THE PROBLEM: Go through the records, and copy each line in which the string "demo" is present.

· · · ·

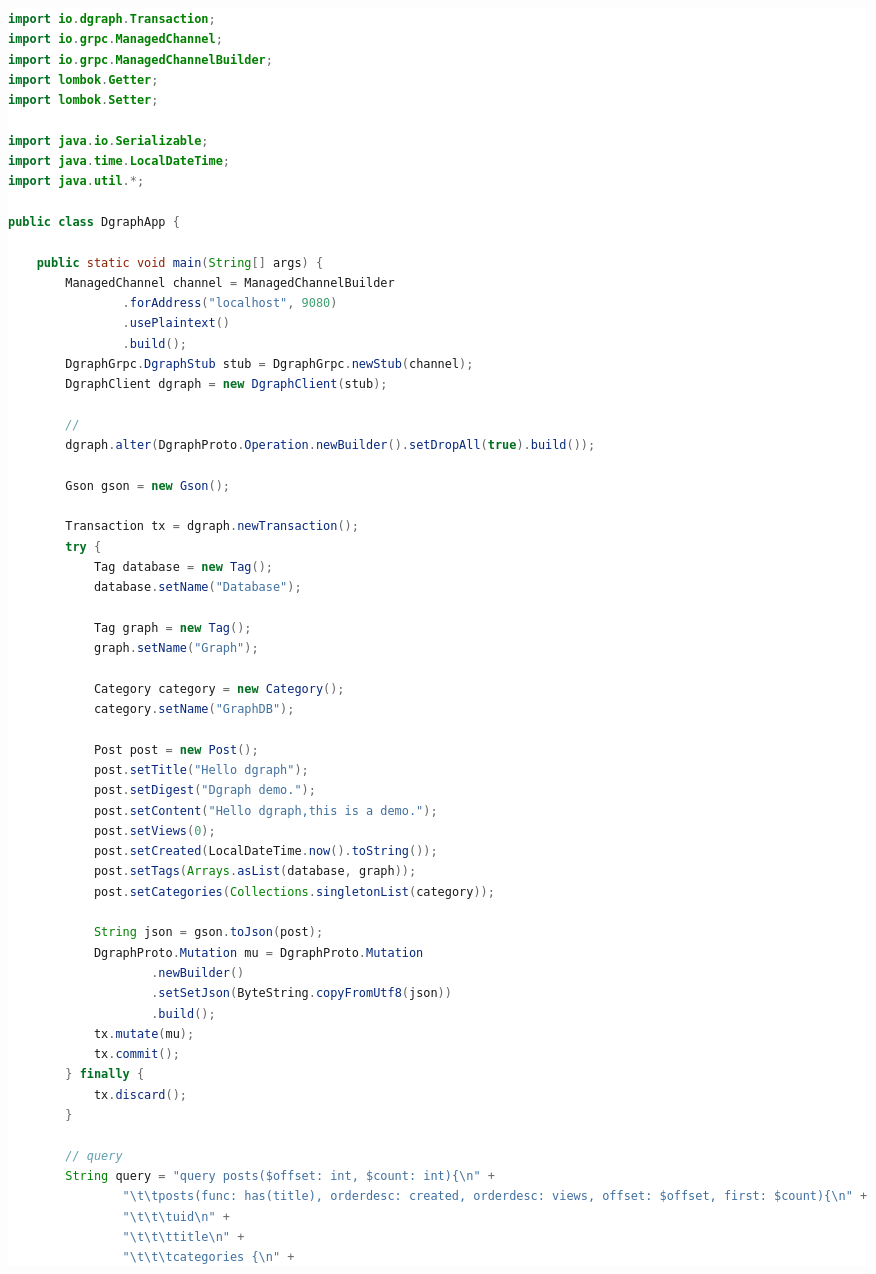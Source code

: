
 ```java
import io.dgraph.Transaction;
import io.grpc.ManagedChannel;
import io.grpc.ManagedChannelBuilder;
import lombok.Getter;
import lombok.Setter;

import java.io.Serializable;
import java.time.LocalDateTime;
import java.util.*;

public class DgraphApp {

    public static void main(String[] args) {
        ManagedChannel channel = ManagedChannelBuilder
                .forAddress("localhost", 9080)
                .usePlaintext()
                .build();
        DgraphGrpc.DgraphStub stub = DgraphGrpc.newStub(channel);
        DgraphClient dgraph = new DgraphClient(stub);

        //
        dgraph.alter(DgraphProto.Operation.newBuilder().setDropAll(true).build());

        Gson gson = new Gson();

        Transaction tx = dgraph.newTransaction();
        try {
            Tag database = new Tag();
            database.setName("Database");

            Tag graph = new Tag();
            graph.setName("Graph");

            Category category = new Category();
            category.setName("GraphDB");

            Post post = new Post();
            post.setTitle("Hello dgraph");
            post.setDigest("Dgraph demo.");
            post.setContent("Hello dgraph,this is a demo.");
            post.setViews(0);
            post.setCreated(LocalDateTime.now().toString());
            post.setTags(Arrays.asList(database, graph));
            post.setCategories(Collections.singletonList(category));

            String json = gson.toJson(post);
            DgraphProto.Mutation mu = DgraphProto.Mutation
                    .newBuilder()
                    .setSetJson(ByteString.copyFromUtf8(json))
                    .build();
            tx.mutate(mu);
            tx.commit();
        } finally {
            tx.discard();
        }

        // query
        String query = "query posts($offset: int, $count: int){\n" +
                "\t\tposts(func: has(title), orderdesc: created, orderdesc: views, offset: $offset, first: $count){\n" +
                "\t\t\tuid\n" +
                "\t\t\ttitle\n" +
                "\t\t\tcategories {\n" +
```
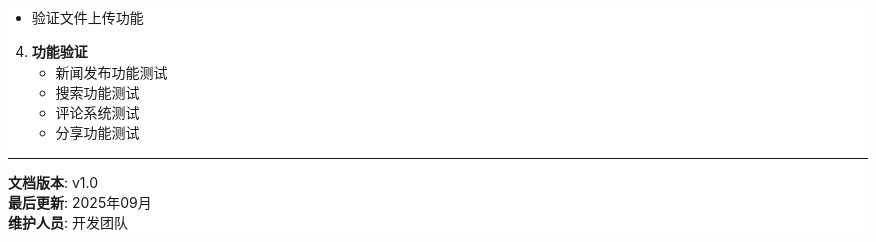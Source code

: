    - 验证文件上传功能
4. **功能验证**
   - 新闻发布功能测试
   - 搜索功能测试
   - 评论系统测试
   - 分享功能测试

---

**文档版本**: v1.0  
**最后更新**: 2025年09月  
**维护人员**: 开发团队
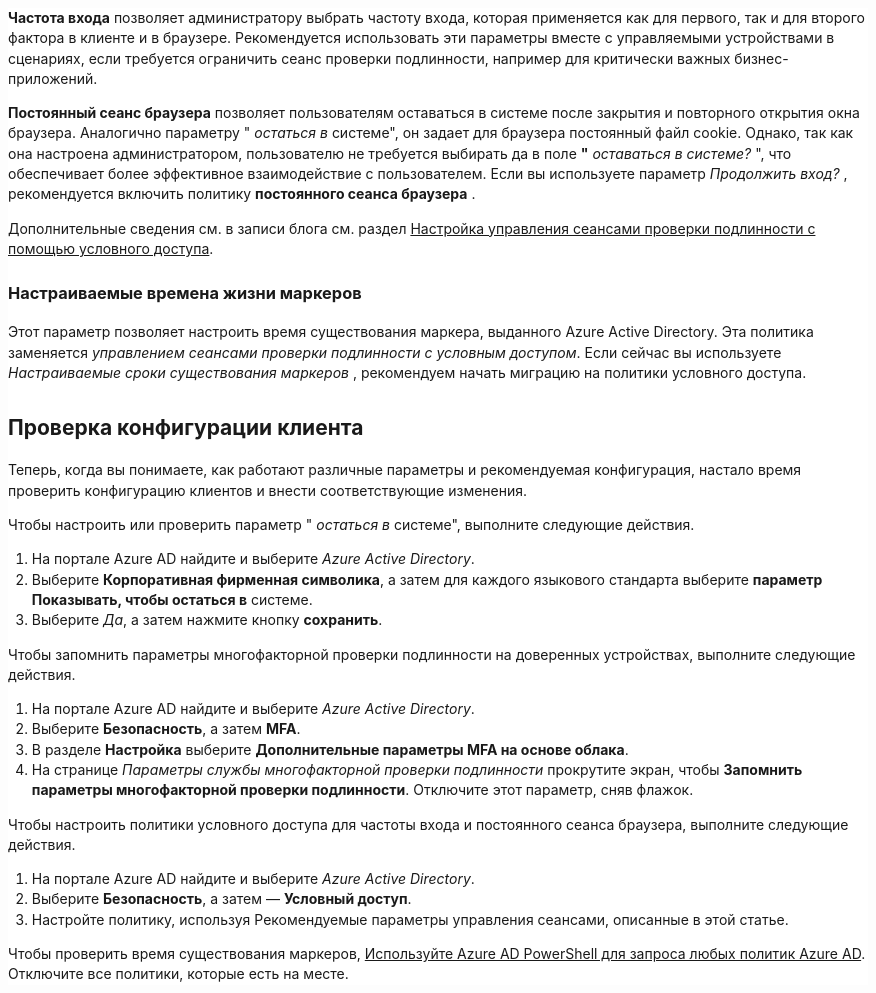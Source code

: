 **Частота входа** позволяет администратору выбрать частоту входа, которая применяется как для первого, так и для второго фактора в клиенте и в браузере. Рекомендуется использовать эти параметры вместе с управляемыми устройствами в сценариях, если требуется ограничить сеанс проверки подлинности, например для критически важных бизнес-приложений.

**Постоянный сеанс браузера** позволяет пользователям оставаться в системе после закрытия и повторного открытия окна браузера. Аналогично параметру " *остаться в* системе", он задает для браузера постоянный файл cookie. Однако, так как она настроена администратором, пользователю не требуется выбирать да в поле **"** *оставаться в системе?* ", что обеспечивает более эффективное взаимодействие с пользователем. Если вы используете параметр *Продолжить вход?* , рекомендуется включить политику **постоянного сеанса браузера** .

Дополнительные сведения см. в записи блога см. раздел [Настройка управления сеансами проверки подлинности с помощью условного доступа](../conditional-access/howto-conditional-access-session-lifetime.md).

### <a name="configurable-token-lifetimes"></a>Настраиваемые времена жизни маркеров

Этот параметр позволяет настроить время существования маркера, выданного Azure Active Directory. Эта политика заменяется *управлением сеансами проверки подлинности с условным доступом*. Если сейчас вы используете *Настраиваемые сроки существования маркеров* , рекомендуем начать миграцию на политики условного доступа.

## <a name="review-your-tenant-configuration"></a>Проверка конфигурации клиента  

Теперь, когда вы понимаете, как работают различные параметры и рекомендуемая конфигурация, настало время проверить конфигурацию клиентов и внести соответствующие изменения.

Чтобы настроить или проверить параметр " *остаться в* системе", выполните следующие действия.

1. На портале Azure AD найдите и выберите *Azure Active Directory*.
1. Выберите **Корпоративная фирменная символика**, а затем для каждого языкового стандарта выберите **параметр Показывать, чтобы остаться в** системе.
1. Выберите *Да*, а затем нажмите кнопку **сохранить**.

Чтобы запомнить параметры многофакторной проверки подлинности на доверенных устройствах, выполните следующие действия.

1. На портале Azure AD найдите и выберите *Azure Active Directory*.
1. Выберите **Безопасность**, а затем **MFA**.
1. В разделе **Настройка** выберите **Дополнительные параметры MFA на основе облака**.
1. На странице *Параметры службы многофакторной проверки подлинности* прокрутите экран, чтобы **Запомнить параметры многофакторной проверки подлинности**. Отключите этот параметр, сняв флажок.

Чтобы настроить политики условного доступа для частоты входа и постоянного сеанса браузера, выполните следующие действия.

1. На портале Azure AD найдите и выберите *Azure Active Directory*.
1. Выберите **Безопасность**, а затем — **Условный доступ**.
1. Настройте политику, используя Рекомендуемые параметры управления сеансами, описанные в этой статье.

Чтобы проверить время существования маркеров, [Используйте Azure AD PowerShell для запроса любых политик Azure AD](../develop/configure-token-lifetimes.md#prerequisites). Отключите все политики, которые есть на месте.
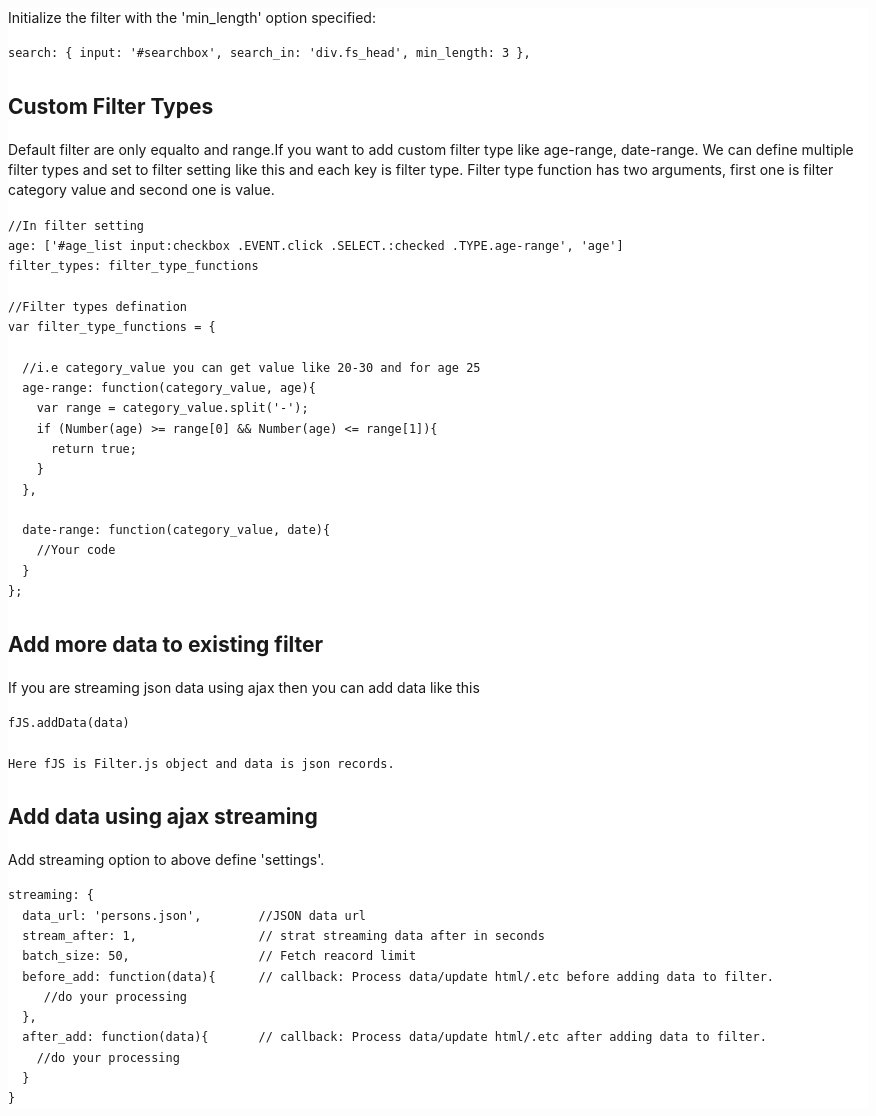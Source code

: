 Initialize the filter with the 'min_length' option specified:

	search: { input: '#searchbox', search_in: 'div.fs_head', min_length: 3 },

Custom Filter Types
--------------------

Default filter are only equalto and range.If you want to add custom filter type like age-range, date-range.
We can define multiple filter types and set to filter setting like this and each key is filter type.
Filter type function has two arguments, first one is filter category value and second one is value.

    //In filter setting
    age: ['#age_list input:checkbox .EVENT.click .SELECT.:checked .TYPE.age-range', 'age'] 
    filter_types: filter_type_functions

    //Filter types defination
    var filter_type_functions = {
      
      //i.e category_value you can get value like 20-30 and for age 25
      age-range: function(category_value, age){
        var range = category_value.split('-');
        if (Number(age) >= range[0] && Number(age) <= range[1]){
          return true;
        }
      },

      date-range: function(category_value, date){
        //Your code
      }
    };

Add more data to existing filter
--------------------------------

If you are streaming json data using ajax then you can add data like this

    fJS.addData(data) 

    Here fJS is Filter.js object and data is json records.
 
Add data using ajax streaming
-----------------------------

Add streaming option to above define 'settings'. 

    streaming: {
      data_url: 'persons.json',        //JSON data url
      stream_after: 1,                 // strat streaming data after in seconds
      batch_size: 50,                  // Fetch reacord limit
      before_add: function(data){      // callback: Process data/update html/.etc before adding data to filter.
         //do your processing
      },
      after_add: function(data){       // callback: Process data/update html/.etc after adding data to filter.
        //do your processing
      }
    }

· · · ·

TASK OUTPUT:
            post.setDigest("Dgraph demo.");
            post.setContent("Hello dgraph,this is a demo.");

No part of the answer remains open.